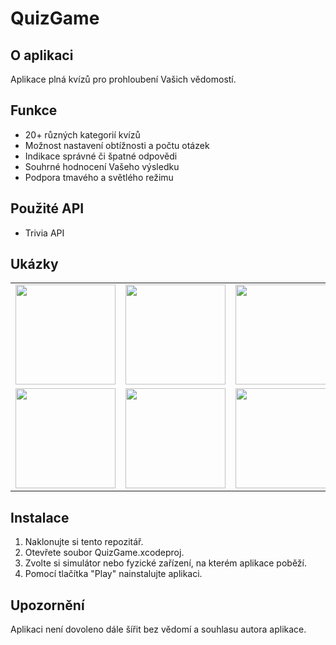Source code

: # QuizGame

## O aplikaci
Aplikace plná kvízů pro prohloubení Vašich vědomostí.

## Funkce
* 20+ různých kategorií kvízů
* Možnost nastavení obtížnosti a počtu otázek
* Indikace správné či špatné odpovědi
* Souhrné hodnocení Vašeho výsledku
* Podpora tmavého a světlého režimu

## Použité API
* Trivia API

## Ukázky
<table>
  <tr>
    <td><img src="https://drive.google.com/uc?export=view&id=1J4vnKRj4g_G_wnORMBElfcjmlNC8mOT0" width=160></td>
    <td><img src="https://drive.google.com/uc?export=view&id=19xmSDhSL1I-BEBwK7lQQdoZzEvoYq2hY" width=160></td>
    <td><img src="https://drive.google.com/uc?export=view&id=1afcOUvyuNDWeOhyXh7Fs9_lkR4ecs8-k" width=160></td>
    <td><img src="https://drive.google.com/uc?export=view&id=1D2A4uwEUlr1bCpsjAKS2E6geWZU5gcL5" width=160></td>
    <td><img src="https://drive.google.com/uc?export=view&id=1a6WazSmyHbnqKPFouhZKVVZknjFkAlZI" width=160></td>
    <td><img src="https://drive.google.com/uc?export=view&id=1PbwJmEsX91mFgJlbPt-4_TN6qitqP9HR" width=160></td>
  </tr>
  <tr>
    <td><img src="https://drive.google.com/uc?export=view&id=1J4vnKRj4g_G_wnORMBElfcjmlNC8mOT0" width=160></td>
    <td><img src="https://drive.google.com/uc?export=view&id=1M4XTq99785jWDUrbS9t9_IXQlAbrqdSK" width=160></td>
    <td><img src="https://drive.google.com/uc?export=view&id=1kH2s3Q23yYIj2okKK6QEVRo_e2QK4hwH" width=160></td>
    <td><img src="https://drive.google.com/uc?export=view&id=1JDPyregIgw7OKrpEX-oSZ_saBV4GLsVl" width=160></td>
    <td><img src="https://drive.google.com/uc?export=view&id=1sXyv1iJSfWUXb5r4WTZB2A60HK0Y2dny" width=160></td>
    <td><img src="https://drive.google.com/uc?export=view&id=1dPcQhUmdPMkxbNiYYHk0DmG1oxEMy6hU" width=160></td>
  </tr>
 </table>

## Instalace
1. Naklonujte si tento repozitář.
2. Otevřete soubor QuizGame.xcodeproj.
3. Zvolte si simulátor nebo fyzické zařízení, na kterém aplikace poběží.
4. Pomocí tlačítka "Play" nainstalujte aplikaci.

## Upozornění
Aplikaci není dovoleno dále šířit bez vědomí a souhlasu autora aplikace.
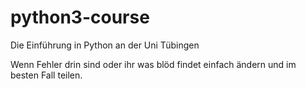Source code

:# python3-course
Die Einführung in Python an der Uni Tübingen 

Wenn Fehler drin sind oder ihr was blöd findet einfach ändern und im besten Fall teilen.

▶ [Problem statement]
Return each line in the records that holds the string "export".

▶ [Written reply]
    <td><img src="https://drive.google.com/uc?export=view&id=1J4vnKRj4g_G_wnORMBElfcjmlNC8mOT0" width=160></td>
    <td><img src="https://drive.google.com/uc?export=view&id=19xmSDhSL1I-BEBwK7lQQdoZzEvoYq2hY" width=160></td>
    <td><img src="https://drive.google.com/uc?export=view&id=1afcOUvyuNDWeOhyXh7Fs9_lkR4ecs8-k" width=160></td>
    <td><img src="https://drive.google.com/uc?export=view&id=1D2A4uwEUlr1bCpsjAKS2E6geWZU5gcL5" width=160></td>
    <td><img src="https://drive.google.com/uc?export=view&id=1a6WazSmyHbnqKPFouhZKVVZknjFkAlZI" width=160></td>
    <td><img src="https://drive.google.com/uc?export=view&id=1PbwJmEsX91mFgJlbPt-4_TN6qitqP9HR" width=160></td>
    <td><img src="https://drive.google.com/uc?export=view&id=1J4vnKRj4g_G_wnORMBElfcjmlNC8mOT0" width=160></td>
    <td><img src="https://drive.google.com/uc?export=view&id=1M4XTq99785jWDUrbS9t9_IXQlAbrqdSK" width=160></td>
    <td><img src="https://drive.google.com/uc?export=view&id=1kH2s3Q23yYIj2okKK6QEVRo_e2QK4hwH" width=160></td>
    <td><img src="https://drive.google.com/uc?export=view&id=1JDPyregIgw7OKrpEX-oSZ_saBV4GLsVl" width=160></td>
    <td><img src="https://drive.google.com/uc?export=view&id=1sXyv1iJSfWUXb5r4WTZB2A60HK0Y2dny" width=160></td>
    <td><img src="https://drive.google.com/uc?export=view&id=1dPcQhUmdPMkxbNiYYHk0DmG1oxEMy6hU" width=160></td>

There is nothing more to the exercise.